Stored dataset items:
..........
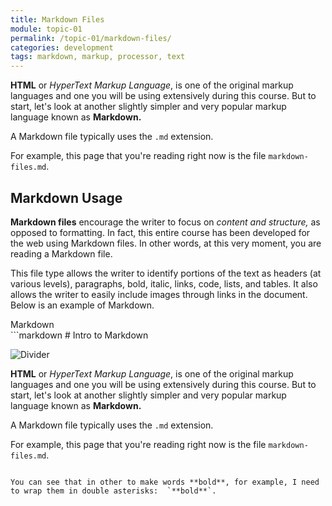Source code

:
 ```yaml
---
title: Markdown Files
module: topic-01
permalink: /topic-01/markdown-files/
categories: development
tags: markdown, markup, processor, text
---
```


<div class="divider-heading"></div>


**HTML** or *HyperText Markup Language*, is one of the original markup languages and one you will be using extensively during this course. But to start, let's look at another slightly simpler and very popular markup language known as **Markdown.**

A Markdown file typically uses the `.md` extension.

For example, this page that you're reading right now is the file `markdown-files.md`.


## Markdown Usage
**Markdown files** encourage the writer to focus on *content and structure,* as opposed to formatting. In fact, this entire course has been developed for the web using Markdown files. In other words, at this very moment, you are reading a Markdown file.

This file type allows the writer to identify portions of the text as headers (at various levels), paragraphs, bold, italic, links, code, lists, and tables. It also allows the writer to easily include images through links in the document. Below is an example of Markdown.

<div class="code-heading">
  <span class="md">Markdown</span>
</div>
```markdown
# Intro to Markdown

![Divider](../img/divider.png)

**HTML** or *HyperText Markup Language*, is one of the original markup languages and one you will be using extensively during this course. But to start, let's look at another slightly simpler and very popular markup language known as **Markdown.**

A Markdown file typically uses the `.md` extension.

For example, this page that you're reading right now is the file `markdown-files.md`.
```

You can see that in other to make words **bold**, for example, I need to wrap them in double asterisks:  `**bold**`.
..........
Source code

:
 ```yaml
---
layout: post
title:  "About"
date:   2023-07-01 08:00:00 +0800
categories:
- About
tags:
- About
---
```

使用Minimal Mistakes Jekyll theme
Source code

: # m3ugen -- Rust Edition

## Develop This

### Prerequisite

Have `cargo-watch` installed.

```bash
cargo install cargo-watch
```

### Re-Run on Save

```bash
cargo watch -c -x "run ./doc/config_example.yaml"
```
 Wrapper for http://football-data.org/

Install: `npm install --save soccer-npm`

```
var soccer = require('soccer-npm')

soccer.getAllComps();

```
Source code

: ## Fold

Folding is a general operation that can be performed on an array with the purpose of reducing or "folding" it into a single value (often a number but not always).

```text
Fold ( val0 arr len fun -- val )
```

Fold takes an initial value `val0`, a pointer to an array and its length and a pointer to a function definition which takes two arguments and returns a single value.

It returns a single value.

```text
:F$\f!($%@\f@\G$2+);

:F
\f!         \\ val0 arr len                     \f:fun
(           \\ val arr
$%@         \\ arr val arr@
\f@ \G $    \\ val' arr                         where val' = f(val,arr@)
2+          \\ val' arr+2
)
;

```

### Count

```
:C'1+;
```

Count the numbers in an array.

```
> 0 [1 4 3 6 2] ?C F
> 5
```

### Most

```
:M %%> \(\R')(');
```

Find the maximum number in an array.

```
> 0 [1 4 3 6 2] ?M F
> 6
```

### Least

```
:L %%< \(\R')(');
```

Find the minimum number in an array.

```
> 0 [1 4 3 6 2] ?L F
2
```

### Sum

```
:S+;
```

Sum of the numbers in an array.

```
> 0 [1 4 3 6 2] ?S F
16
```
..........
Tell me how many lines in the records above include the word "value"; the number is all that is needed.

3